Tja, ich bin mit c++ immernoch auf Kriegsfuß....

meine Idee:

char *test;

test =  popen("(echo user mailadresee@gmx.net;echo pass passwort;sleep 2;echo stat;echo quit) | netcat -w 2 pop.gmx.de 110", "w");

aber deim compilieren sagt er mir schon: 
"cannot covert 'FILE*' to 'char*' in assignment"

ich vermute mal irgendwas stimmt mit dem zurückgegebenen Datentyp nicht...
Damit hab ich sowiso probleme...

Die zurückgegebenen "Zeilen" müsste ich durchsuchen und bestimmte Teile in Variablen speichern, die ich später weiterverarbeiten will. Na, ja, dann hacks schon wie ich eine bestimmte Zeichenkette suche. mit "substr" bin ich wegen den Datentypen auch nicht weit gekommen...


----------



## muehle (26. März 2004)

ok... ich glaube ich habe mich eben schon wieder etwas weitergebracht....

ich muss popen mit dateioperationen weiterverarbeiten


----------



## MAN (26. April 2004)

Hallo,

bin auch schwer am überlegen, wie ich die Konsolenausgabe in mein Programm einlese.



> Mit popen().



Das habe ich auch probiert, doch scheinbar ist das nur für UNIX-Systeme, kann das sein?
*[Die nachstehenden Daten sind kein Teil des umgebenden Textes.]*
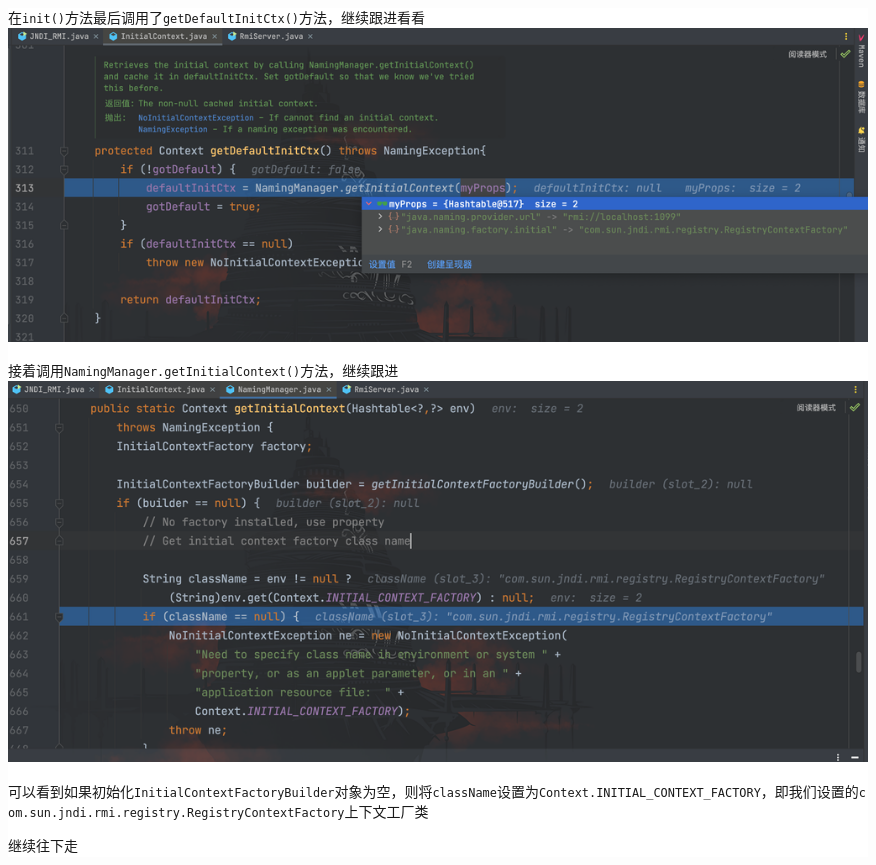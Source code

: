 在`init()`方法最后调用了`getDefaultInitCtx()`方法，继续跟进看看
![image-20230129104648043](images/image-20230129104648043.png)

接着调用`NamingManager.getInitialContext()`方法，继续跟进
![image-20230129104850043](images/image-20230129104850043.png)

可以看到如果初始化`InitialContextFactoryBuilder`对象为空，则将`className`设置为`Context.INITIAL_CONTEXT_FACTORY`，即我们设置的`com.sun.jndi.rmi.registry.RegistryContextFactory`上下文工厂类

继续往下走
Ich hatte nämlich noch die Datei "pipestream.h" includiert (die man dafür glaub ich noch brauch) aber funktioniert trotzdem nicht, da er diese Datei nicht kennt.

Gibt es da auch eine gute Möglichkeit für Windows?


mfG

MAN


----------



## Deshoax (20. Februar 2010)

Ja gibt es, http://msdn.microsoft.com/en-us/library/96ayss4b(VS.80).aspx

Die Funktion unter Windows nennt sich _popen


----------